# S&W 640 question. Newbie who's very lost.



## Tapiozona (Jan 5, 2008)

Hey there,
I just went to the range for the first time yesterday and now i'm hooked. The one gun that stood out at the range was the S&W 686. I fired it with .38 rounds and it just felt perfect plus i like the idea of being able to fire 357 rounds for fun as well. 

My question is. I can get my hands on a S&W 640 for very cheap from a close friend and I've been reading all the specs on it but I'm confused. It says the gun is chambered for .38 rounds but will also shoot 357 rounds while the 640-1 is vice versa. I've been told you can go from 357 to 38 but not from 38 to 357 so how is it that the 640 can shoot 357 rounds even? (the offical specs from the S&W website mentions both types of ammo).
I'd really really like to get this gun but I'm not so sure I'd want it if I can't fire 357 rounds, safely, from it. Can anyone explain if the gun can and will fire 357 rounds from time to time without damaging the gun or myself?

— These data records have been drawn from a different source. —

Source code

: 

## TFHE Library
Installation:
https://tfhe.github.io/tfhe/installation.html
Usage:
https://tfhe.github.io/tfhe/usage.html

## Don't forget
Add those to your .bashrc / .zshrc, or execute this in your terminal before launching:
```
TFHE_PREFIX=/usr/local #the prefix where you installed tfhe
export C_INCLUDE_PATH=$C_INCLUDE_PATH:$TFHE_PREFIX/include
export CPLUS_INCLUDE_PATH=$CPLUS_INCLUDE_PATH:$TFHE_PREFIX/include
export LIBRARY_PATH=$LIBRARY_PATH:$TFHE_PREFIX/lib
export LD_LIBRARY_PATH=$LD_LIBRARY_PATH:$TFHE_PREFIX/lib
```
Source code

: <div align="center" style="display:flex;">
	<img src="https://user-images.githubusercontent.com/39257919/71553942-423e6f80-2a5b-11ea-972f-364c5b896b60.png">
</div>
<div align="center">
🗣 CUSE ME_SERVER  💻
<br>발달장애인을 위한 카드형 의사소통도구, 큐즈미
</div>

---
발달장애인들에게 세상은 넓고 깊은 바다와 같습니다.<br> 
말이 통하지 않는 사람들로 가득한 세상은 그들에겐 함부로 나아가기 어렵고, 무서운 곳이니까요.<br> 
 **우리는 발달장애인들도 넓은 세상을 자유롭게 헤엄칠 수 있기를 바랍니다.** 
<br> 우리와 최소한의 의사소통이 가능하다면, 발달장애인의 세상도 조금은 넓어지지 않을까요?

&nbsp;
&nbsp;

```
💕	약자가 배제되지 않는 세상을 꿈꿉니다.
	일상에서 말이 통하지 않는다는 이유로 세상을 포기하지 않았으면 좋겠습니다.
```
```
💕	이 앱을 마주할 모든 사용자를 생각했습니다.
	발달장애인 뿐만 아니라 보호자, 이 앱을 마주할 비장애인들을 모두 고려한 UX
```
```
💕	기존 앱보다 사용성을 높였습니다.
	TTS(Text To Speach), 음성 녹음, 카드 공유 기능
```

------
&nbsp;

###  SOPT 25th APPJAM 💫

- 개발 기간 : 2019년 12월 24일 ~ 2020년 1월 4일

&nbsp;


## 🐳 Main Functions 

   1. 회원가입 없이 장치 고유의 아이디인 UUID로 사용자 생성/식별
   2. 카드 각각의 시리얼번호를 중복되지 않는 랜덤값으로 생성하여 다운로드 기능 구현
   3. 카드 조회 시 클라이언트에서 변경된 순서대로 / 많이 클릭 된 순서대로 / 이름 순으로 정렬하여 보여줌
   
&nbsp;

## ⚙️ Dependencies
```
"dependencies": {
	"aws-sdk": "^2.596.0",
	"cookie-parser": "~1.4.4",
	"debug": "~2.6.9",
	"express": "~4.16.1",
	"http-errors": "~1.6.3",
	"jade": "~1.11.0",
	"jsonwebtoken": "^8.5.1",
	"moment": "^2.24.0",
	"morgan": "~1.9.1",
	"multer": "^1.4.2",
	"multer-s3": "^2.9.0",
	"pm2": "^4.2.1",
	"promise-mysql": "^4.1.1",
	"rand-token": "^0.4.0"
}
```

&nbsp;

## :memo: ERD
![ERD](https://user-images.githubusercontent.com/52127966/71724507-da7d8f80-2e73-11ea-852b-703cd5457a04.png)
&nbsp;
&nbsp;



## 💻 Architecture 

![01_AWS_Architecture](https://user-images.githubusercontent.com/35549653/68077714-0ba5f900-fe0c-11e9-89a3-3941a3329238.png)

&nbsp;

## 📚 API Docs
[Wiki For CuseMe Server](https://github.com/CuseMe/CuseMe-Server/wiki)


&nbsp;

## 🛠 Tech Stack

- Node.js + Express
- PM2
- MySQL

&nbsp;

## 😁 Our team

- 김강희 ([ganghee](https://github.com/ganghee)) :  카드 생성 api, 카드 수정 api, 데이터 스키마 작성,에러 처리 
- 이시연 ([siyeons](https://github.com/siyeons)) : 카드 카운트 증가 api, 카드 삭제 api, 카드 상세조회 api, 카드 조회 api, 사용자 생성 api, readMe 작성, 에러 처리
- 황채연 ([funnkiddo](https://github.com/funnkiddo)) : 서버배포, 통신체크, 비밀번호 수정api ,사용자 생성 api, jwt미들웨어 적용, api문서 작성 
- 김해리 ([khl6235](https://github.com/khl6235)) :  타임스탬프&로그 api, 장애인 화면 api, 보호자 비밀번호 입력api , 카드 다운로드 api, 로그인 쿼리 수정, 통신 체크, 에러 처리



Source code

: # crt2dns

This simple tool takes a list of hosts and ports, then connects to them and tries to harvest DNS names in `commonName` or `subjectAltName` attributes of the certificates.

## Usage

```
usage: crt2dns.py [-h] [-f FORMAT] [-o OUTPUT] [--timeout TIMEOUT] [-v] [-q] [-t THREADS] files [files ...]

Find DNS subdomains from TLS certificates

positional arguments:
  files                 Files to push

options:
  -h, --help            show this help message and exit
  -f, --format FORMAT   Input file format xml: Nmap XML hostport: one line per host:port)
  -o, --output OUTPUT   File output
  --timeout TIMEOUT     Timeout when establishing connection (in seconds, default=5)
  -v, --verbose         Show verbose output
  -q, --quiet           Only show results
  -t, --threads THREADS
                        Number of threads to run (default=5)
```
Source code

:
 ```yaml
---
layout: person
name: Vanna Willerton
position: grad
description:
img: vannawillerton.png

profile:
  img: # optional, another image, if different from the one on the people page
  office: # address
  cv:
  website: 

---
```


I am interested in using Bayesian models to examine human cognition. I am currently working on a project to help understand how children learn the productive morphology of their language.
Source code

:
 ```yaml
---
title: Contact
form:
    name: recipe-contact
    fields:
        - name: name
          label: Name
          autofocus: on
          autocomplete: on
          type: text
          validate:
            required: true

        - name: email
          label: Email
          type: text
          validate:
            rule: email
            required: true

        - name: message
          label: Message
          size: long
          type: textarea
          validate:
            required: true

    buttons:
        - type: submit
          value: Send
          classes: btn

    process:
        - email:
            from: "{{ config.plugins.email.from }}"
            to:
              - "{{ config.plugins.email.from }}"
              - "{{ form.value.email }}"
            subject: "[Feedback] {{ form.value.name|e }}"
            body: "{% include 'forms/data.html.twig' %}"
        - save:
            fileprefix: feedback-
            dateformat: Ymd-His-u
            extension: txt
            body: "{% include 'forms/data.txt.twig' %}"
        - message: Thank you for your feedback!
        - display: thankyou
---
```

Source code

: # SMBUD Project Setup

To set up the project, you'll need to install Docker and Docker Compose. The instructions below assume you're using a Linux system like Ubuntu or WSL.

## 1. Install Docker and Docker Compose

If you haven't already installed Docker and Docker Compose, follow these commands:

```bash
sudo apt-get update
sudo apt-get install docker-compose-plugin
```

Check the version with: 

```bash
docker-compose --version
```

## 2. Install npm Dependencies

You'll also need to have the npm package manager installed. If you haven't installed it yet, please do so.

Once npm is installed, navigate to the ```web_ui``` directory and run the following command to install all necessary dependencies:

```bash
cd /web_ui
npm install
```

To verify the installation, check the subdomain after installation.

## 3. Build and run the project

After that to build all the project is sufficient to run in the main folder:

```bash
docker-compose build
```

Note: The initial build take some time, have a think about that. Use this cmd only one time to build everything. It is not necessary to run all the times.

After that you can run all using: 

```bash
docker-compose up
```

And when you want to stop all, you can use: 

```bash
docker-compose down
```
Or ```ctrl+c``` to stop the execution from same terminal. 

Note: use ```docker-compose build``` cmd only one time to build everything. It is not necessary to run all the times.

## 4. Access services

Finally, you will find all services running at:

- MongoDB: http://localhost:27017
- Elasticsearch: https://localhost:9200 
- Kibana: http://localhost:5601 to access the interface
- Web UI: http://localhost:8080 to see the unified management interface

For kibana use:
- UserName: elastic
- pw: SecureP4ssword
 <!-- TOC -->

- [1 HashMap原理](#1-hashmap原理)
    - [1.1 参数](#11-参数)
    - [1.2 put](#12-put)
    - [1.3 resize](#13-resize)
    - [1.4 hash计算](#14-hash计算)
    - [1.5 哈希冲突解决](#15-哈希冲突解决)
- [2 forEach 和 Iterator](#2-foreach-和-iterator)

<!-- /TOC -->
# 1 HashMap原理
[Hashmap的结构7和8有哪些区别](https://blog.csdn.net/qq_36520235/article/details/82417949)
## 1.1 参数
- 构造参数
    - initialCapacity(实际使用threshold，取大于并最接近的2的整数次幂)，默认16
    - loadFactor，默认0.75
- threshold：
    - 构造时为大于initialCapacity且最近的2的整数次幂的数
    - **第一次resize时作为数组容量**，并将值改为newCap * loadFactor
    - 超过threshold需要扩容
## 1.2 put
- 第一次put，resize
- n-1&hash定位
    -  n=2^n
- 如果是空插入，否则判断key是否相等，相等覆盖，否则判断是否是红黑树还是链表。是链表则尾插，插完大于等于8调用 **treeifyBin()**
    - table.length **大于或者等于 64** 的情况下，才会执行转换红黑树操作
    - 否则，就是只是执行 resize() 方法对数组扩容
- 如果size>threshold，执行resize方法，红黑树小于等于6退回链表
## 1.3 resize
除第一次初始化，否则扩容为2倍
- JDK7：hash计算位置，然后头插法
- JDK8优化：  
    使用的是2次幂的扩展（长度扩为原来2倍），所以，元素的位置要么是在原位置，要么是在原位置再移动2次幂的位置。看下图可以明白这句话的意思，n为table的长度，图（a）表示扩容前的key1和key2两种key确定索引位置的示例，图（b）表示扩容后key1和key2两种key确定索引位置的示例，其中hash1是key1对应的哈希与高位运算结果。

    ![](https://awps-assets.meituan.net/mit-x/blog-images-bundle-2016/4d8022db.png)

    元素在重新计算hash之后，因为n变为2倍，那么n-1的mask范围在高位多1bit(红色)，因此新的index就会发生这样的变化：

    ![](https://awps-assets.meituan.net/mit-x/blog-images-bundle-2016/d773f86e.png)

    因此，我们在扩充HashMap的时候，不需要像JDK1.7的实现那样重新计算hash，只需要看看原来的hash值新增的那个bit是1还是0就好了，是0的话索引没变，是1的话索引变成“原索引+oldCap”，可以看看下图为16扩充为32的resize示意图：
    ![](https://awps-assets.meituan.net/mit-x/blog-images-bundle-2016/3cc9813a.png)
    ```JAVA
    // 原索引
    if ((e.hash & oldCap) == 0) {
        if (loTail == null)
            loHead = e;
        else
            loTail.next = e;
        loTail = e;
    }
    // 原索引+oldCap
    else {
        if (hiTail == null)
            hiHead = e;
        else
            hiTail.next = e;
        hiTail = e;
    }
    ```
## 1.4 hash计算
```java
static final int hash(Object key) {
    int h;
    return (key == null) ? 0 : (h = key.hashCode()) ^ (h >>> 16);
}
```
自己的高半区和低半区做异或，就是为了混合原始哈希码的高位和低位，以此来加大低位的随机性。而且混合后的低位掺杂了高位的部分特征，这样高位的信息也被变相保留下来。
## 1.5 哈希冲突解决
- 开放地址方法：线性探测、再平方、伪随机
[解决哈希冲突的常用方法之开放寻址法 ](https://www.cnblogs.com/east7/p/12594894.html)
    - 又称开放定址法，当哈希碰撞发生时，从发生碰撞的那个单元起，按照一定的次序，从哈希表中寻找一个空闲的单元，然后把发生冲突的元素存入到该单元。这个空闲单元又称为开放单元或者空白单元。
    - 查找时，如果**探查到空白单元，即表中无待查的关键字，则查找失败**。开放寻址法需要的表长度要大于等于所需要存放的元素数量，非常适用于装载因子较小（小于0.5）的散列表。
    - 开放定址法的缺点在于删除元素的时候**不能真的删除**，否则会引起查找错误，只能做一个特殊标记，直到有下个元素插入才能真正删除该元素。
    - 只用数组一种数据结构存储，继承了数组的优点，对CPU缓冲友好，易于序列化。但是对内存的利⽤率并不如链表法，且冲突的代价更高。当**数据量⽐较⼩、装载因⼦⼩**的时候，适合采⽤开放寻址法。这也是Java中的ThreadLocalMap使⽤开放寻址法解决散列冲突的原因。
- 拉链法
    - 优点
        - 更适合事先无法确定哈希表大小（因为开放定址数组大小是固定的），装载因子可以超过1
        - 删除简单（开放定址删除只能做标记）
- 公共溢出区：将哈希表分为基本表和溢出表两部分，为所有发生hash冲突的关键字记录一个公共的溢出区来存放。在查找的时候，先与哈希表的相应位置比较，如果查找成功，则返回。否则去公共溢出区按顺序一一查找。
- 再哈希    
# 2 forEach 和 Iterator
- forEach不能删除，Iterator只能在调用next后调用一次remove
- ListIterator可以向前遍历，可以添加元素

Thanks and sorry if my terminology is flawed..still new to this whole thing.


----------



## Snowman (Jan 2, 2007)

Hi. If the gun is chambered for .357 Magnum, it will fire .357 Magnum and .38 Special rounds safely. If the gun is chambered for .38 Special, it will ONLY fire .38 special rounds safely. So basically, if it says .357 Mag on the gun, you're fine with either. Otherwise, stick with .38's.


----------



## Baldy (Jun 21, 2006)

The M-640 is a .357mag. Look at it this way, any .357 magnum made can chamber and shoot the .38spl. Now if the revolver shoots .38spl only you can not shoot .357's in it. It's stamped on the revolver somewhere what it is cambered for. Get yourself a 4" M-686 and you got one of the best being made and it will shoot .38/.357's. The M-640's are good little revolvers but they take a lot of practice to get good with. Good luck.


----------